KUALA LUMPUR (Sept 25): The government has made its decision on the Malaysia My Second Home (MM2H) programme. After being suspended for a year, the programme will be reactivated in October. Any foreigner planning to retire in Malaysia will need to comply with the new financial requirements that have been increased by three to six times. The duration of the visa, meanwhile, has been halved to five years from 10.
The Ministry of Home Affairs says these changes were needed for security reasons and as the government aims to attract quality individuals to make Malaysia their second home. The goal of the earlier version of the MM2H programme was to boost the economy by increasing consumption and investments.
Will the new requirements and the timing of the implementation have an impact on the economy which is starting to recover? Will Malaysia be successful in attracting the desired groups with the new set of criteria?
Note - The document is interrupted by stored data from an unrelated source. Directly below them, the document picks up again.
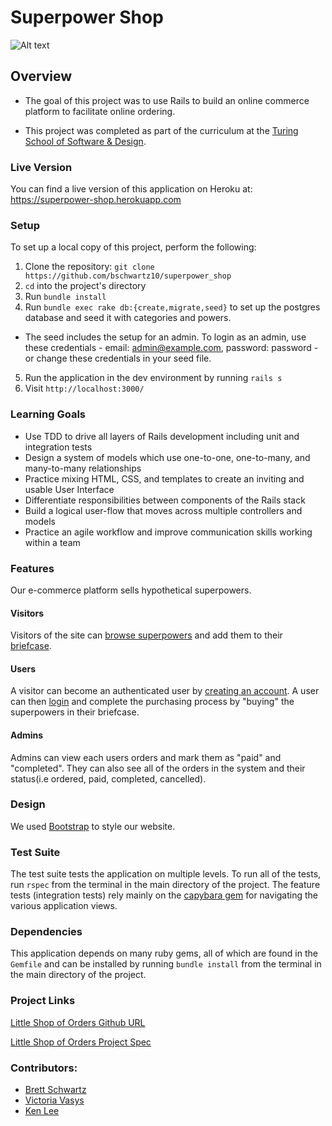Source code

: # Superpower Shop

![Alt text](./app/assets/images/entrance.png?raw=true "Entrance")

## Overview

* The goal of this project was to use Rails to build an online commerce platform to facilitate online ordering.

* This project was completed as part of the curriculum at the [Turing School of Software & Design](http://turing.io).

### Live Version

You can find a live version of this application on Heroku at: https://superpower-shop.herokuapp.com

### Setup

To set up a local copy of this project, perform the following:

  1. Clone the repository: `git clone https://github.com/bschwartz10/superpower_shop`
  2. `cd` into the project's directory
  3. Run `bundle install`
  4. Run `bundle exec rake db:{create,migrate,seed}` to set up the postgres database and seed it with categories and powers.
  - The seed includes the setup for an admin. To login as an admin, use these credentials - email: admin@example.com, password: password - or change these credentials in your seed file.
  5. Run the application in the dev environment by running `rails s`
  6. Visit `http://localhost:3000/`

### Learning Goals

  * Use TDD to drive all layers of Rails development including unit and integration tests
  * Design a system of models which use one-to-one, one-to-many, and many-to-many relationships
  * Practice mixing HTML, CSS, and templates to create an inviting and usable User Interface
  * Differentiate responsibilities between components of the Rails stack
  * Build a logical user-flow that moves across multiple controllers and models
  * Practice an agile workflow and improve communication skills working within a team

### Features
Our e-commerce platform sells hypothetical superpowers.

#### Visitors
Visitors of the site can [browse superpowers](https://superpower-shop.herokuapp.com/powers) and add them to their [briefcase](https://superpower-shop.herokuapp.com/briefcase).

#### Users
A visitor can become an authenticated user by [creating an account](https://superpower-shop.herokuapp.com/users/new). A user can then [login](https://superpower-shop.herokuapp.com/login) and complete the purchasing process by "buying" the superpowers in their briefcase.

#### Admins
Admins can view each users orders and mark them as "paid" and "completed". They can also see all of the orders in the system and their status(i.e ordered, paid, completed, cancelled).

### Design
We used [Bootstrap](http://getbootstrap.com/) to style our website.

### Test Suite

The test suite tests the application on multiple levels. To run all of the tests, run `rspec` from the terminal in the main directory of the project. The feature tests (integration tests) rely mainly on the [capybara gem](https://github.com/jnicklas/capybara) for navigating the various application views.

### Dependencies

This application depends on many ruby gems, all of which are found in the `Gemfile` and can be installed by running `bundle install` from the terminal in the main directory of the project.

### Project Links
[Little Shop of Orders Github URL](https://github.com/bschwartz10/superpower_shop)

[Little Shop of Orders Project Spec](http://backend.turing.io/module2/projects/little_shop)

### Contributors:
* [Brett Schwartz](https://github.com/bschwartz10)
* [Victoria Vasys](https://github.com/VictoriaVasys)
* [Ken Lee](https://github.com/wewert)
Thailand and Portugal have also reviewed their programmes. Thailand is casting a wider net that aims to not just attract wealthy foreigners for long-term stay, making it a strong competitor for any new applicants who are thinking of retiring in this part of the world.
And what about the existing MM2H residents? The minister had recently said in Parliament that the status of existing MM2H visa holders will be reviewed on a case-by-case basis. On Friday, however, he told a press conference that the new requirements will only apply to new applicants.
In the meantime, existing MM2H holders have not been sitting idle. Some are thinking of creative ways to remain in the country, while others are looking at which country they can move to regionally.